Monday, August 30, 2010

Literary Stock Market

Maybe because I'm working at present on a figure whose critical stock was once high but has fallen dramatically, I'd like to see someone (not me) put together a line graph called the "Literary Stock Market." Although you can get a sense of this if you read the year-end reviews in various discplines, it'd be nice to see this in graphics form, wouldn't it?

Although numbers of conference, conference panels, and so on could help to determine rankings, you could also get a pretty good ranking by basing the Literary Stock Market on the numbers of citations in the MLA Bibliography each year, for a start. Whoever puts together the Literary Stock Market could also have little line indicators giving possible reasons if there are drastic rises and falls. For example, if you were working on James Fenimore Cooper (I'm making this up), there could be a spike and decline around the topics of American exceptionalism and the whole "American Adam" idea, maybe followed by a revival after postcolonial theory arrives. It would be hugely interesting as well to see how authors neglected in previous centuries have been revived or recovered.

You could also do this with individual books, as the classic, must-read novel of one generation of critics recedes before an interest in another of the author's books. You'd probably want to limit this to a particular area or time period, too, since following more than 15 or so lines would make the viewer dizzy.

I think you could do this in history: topics or figures once considered essential for study may have fallen into obscurity, and previously neglected topics may come to the fore.

Are there any figures in your discipline whose stock on the Literary Stock Market has fallen particularly far, or whose star has risen drastically?

[Edited to add: Speaking of popularity, that's why Joel Stein is against net neutrality. Shorter Joel Stein in this week's Time magazine: "Some sites should receive priority, including Fox News, if they are more important to many people, and especially to me, Joel Stein. How dare independent sites get in the way of my Glenn Beck, Lady GaGa, and Lindsay Lohan news? Fie upon the masses yearning for unpopular information not sponsored by a corporation! Let them eat cake--or at least wait longer while I get vital updates paid for by corporate America!" The article is so ridiculous that I think, or maybe hope, that he's kidding.]

5 comments:

zunguzungu said...

Bernth Lindfors had a "Famous Authors Reputation Test" by which he tabulated which were the most popualr AFrican writers to write about in that way (the acronym reveals how seriously he took the endeavor, though it was still a nice piece of work)

Bardiac said...

The metaphysical poets rose dramatically with the new critics. In terms of undergrad survey's, they're widely taught, but I bet they don't garner as many dissertations these days?

Anonymous said...

Are there any figures in your discipline whose stock on the Literary Stock Market has fallen particularly far, or whose star has risen drastically?

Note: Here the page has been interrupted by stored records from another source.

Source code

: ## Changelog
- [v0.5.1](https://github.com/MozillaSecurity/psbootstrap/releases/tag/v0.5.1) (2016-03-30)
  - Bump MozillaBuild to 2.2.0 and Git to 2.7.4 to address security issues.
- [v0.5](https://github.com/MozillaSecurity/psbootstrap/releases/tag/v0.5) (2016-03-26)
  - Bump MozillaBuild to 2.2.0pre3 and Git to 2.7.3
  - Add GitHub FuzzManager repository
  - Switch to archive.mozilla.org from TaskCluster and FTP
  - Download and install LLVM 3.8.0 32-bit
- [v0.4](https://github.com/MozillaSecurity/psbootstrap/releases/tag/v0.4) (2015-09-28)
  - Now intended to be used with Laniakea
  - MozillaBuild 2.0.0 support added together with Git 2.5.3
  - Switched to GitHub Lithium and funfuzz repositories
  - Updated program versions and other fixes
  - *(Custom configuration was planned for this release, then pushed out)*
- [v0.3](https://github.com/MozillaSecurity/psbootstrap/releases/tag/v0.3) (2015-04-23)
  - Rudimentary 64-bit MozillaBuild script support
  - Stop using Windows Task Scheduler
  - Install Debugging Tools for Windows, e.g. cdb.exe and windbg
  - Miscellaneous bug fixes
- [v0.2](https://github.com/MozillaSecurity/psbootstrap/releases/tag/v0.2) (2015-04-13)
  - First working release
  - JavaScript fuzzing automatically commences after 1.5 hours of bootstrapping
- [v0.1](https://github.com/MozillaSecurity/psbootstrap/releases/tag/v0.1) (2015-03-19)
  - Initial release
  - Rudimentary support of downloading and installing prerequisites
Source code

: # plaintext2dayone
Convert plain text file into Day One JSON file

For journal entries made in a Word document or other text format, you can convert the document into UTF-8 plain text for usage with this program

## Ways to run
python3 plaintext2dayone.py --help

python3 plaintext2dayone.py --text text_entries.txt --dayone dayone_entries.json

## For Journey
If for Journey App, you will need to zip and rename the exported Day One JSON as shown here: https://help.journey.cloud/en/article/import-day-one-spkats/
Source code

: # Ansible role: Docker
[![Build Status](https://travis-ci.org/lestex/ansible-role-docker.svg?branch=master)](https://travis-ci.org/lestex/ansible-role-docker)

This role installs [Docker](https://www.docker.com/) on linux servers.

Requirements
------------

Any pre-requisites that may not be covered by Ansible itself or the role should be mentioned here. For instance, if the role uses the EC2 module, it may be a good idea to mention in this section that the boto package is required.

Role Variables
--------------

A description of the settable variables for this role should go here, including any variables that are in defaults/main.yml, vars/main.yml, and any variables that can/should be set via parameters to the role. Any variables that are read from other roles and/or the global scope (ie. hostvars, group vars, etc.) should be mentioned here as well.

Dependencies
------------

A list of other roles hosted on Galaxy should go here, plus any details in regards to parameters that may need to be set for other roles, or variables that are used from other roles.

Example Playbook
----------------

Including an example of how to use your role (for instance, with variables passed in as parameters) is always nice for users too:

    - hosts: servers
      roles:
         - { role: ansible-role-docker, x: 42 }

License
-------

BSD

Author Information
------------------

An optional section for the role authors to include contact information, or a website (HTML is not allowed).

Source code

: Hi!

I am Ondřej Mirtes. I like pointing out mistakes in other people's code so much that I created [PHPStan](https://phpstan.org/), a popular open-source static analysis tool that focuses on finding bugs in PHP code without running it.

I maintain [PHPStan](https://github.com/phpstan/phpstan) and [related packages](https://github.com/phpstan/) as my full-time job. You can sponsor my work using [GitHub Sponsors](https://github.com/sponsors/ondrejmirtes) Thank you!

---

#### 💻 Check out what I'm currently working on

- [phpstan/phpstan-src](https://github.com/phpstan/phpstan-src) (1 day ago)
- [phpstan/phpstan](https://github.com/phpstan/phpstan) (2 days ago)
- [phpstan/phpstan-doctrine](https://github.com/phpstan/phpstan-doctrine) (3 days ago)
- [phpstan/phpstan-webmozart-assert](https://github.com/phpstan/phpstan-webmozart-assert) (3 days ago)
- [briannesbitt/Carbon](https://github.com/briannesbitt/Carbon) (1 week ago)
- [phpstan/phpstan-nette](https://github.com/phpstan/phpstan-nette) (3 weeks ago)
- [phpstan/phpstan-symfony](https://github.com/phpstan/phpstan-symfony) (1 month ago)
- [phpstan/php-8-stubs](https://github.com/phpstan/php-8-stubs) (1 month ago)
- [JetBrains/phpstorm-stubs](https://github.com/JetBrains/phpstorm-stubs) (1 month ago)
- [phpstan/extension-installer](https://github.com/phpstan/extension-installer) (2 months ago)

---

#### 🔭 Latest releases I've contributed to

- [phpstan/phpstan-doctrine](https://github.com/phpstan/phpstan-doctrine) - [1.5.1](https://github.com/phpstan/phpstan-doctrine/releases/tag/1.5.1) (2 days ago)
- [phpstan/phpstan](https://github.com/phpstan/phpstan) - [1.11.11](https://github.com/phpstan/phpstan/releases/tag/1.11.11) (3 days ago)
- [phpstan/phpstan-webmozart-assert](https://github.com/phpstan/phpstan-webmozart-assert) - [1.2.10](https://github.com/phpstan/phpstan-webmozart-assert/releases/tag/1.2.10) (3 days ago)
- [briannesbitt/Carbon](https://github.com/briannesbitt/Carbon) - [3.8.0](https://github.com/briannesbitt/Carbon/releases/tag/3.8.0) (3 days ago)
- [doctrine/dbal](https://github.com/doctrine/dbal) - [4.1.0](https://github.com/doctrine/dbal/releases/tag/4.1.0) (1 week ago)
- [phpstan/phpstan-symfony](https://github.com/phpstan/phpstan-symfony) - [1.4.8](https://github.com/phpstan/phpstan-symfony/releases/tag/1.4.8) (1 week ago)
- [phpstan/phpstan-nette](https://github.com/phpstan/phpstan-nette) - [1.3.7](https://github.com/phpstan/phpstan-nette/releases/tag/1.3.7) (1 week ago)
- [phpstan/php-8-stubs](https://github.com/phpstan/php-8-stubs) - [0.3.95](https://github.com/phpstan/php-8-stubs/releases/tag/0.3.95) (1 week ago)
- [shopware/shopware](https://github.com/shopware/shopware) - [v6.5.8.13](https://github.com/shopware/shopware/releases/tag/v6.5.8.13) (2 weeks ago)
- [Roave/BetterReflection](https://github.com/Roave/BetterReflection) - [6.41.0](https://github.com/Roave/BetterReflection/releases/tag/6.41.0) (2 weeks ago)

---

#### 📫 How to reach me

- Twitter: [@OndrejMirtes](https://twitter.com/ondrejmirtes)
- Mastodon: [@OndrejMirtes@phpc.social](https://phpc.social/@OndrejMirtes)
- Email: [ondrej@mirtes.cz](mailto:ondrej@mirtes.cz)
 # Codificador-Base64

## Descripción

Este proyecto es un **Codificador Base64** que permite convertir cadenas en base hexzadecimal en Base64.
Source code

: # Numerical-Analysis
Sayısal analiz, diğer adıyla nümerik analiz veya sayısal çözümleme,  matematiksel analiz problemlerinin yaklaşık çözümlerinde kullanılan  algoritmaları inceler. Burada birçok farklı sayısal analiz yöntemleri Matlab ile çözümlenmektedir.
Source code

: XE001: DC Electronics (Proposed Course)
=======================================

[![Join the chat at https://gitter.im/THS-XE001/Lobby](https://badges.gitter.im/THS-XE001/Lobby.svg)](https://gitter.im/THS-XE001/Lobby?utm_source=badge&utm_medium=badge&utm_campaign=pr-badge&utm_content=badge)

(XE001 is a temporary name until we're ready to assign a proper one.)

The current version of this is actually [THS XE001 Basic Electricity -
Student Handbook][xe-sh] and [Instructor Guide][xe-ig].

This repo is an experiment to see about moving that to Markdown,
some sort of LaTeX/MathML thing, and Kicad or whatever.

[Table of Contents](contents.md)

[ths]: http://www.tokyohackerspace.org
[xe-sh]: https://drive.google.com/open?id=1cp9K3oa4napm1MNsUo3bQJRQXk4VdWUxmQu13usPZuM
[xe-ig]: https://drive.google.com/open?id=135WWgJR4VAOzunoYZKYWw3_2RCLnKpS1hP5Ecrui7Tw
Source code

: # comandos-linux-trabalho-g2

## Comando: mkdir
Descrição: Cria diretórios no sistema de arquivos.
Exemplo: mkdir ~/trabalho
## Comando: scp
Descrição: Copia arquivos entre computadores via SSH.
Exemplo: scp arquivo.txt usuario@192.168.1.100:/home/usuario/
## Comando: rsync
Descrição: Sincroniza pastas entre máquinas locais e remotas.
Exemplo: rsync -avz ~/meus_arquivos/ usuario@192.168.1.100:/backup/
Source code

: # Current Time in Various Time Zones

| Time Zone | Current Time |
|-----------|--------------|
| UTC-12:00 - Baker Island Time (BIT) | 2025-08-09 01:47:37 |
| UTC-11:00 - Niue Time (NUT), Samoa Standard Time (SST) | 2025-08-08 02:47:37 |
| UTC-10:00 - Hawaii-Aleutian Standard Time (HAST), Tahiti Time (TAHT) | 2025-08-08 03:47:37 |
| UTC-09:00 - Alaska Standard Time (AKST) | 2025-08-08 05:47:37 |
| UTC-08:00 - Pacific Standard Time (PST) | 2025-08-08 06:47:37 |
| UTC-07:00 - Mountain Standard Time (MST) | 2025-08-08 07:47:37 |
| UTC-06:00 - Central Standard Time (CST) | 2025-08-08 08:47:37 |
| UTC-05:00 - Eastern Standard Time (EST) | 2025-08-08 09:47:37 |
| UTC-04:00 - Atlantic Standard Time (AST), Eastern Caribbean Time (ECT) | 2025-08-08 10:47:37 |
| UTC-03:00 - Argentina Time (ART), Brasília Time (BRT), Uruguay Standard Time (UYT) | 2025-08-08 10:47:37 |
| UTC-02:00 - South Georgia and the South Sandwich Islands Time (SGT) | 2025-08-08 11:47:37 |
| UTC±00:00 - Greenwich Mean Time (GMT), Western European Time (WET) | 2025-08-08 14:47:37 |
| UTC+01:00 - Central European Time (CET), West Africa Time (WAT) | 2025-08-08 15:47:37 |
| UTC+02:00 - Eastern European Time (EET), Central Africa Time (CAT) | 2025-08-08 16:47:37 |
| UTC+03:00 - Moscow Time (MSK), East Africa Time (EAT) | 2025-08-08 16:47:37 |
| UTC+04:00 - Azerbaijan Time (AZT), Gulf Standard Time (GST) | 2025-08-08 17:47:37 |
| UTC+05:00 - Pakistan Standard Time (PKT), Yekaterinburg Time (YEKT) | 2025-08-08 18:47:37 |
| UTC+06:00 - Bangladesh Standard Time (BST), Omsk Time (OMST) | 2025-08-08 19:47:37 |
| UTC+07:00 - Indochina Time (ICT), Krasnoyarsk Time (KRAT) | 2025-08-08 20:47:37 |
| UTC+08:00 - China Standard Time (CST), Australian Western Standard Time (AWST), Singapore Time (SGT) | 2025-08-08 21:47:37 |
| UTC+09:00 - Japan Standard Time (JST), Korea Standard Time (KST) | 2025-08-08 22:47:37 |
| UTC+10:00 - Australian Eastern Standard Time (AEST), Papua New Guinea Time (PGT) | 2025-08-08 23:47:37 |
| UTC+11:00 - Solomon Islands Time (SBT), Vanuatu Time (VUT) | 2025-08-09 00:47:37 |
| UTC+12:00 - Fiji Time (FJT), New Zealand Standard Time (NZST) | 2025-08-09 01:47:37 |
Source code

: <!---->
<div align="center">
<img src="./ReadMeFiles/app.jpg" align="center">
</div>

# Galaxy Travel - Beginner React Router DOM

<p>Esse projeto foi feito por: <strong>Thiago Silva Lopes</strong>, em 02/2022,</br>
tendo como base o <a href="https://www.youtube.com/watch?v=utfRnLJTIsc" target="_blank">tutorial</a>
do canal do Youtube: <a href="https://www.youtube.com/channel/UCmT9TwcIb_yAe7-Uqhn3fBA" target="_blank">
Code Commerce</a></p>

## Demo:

One obvious name springs to mind immediately: Karl Marx. Less obviously, Leopold Ranke. And Gibbon has become this weird phenomenon like a periodic star that is dark most of the time but flares up every time someone writes a book saying "actually, you know, the barbarians really did/didn't kill the Roman Empire".

I shouldn't introduce astronomical analogies; now I want to try and graph a Main Sequence of historians.

Anonymous said...

I would love graphs charting this for authors...would be fabulous.

undine said...

zunguzungu, I hadn't seen that and will have to look it up (I wouldn't have noticed the acronym!).

Bardiac, I remember some professors who were so in love with the metaphysicals that they told us as a near-factual statement that everything else was--well, not worth reading. They must have come out of the new criticism.

tenthmedieval--that's strange about Gibbon. I didn't know that historians were still attending to his ideas (not that I would know). If you make that chart, I want to see it!

Ink, I'd love this, too. I could see how it could be a great pedagogical tool, too, since students would have to research larger trends in criticism to be able to do this.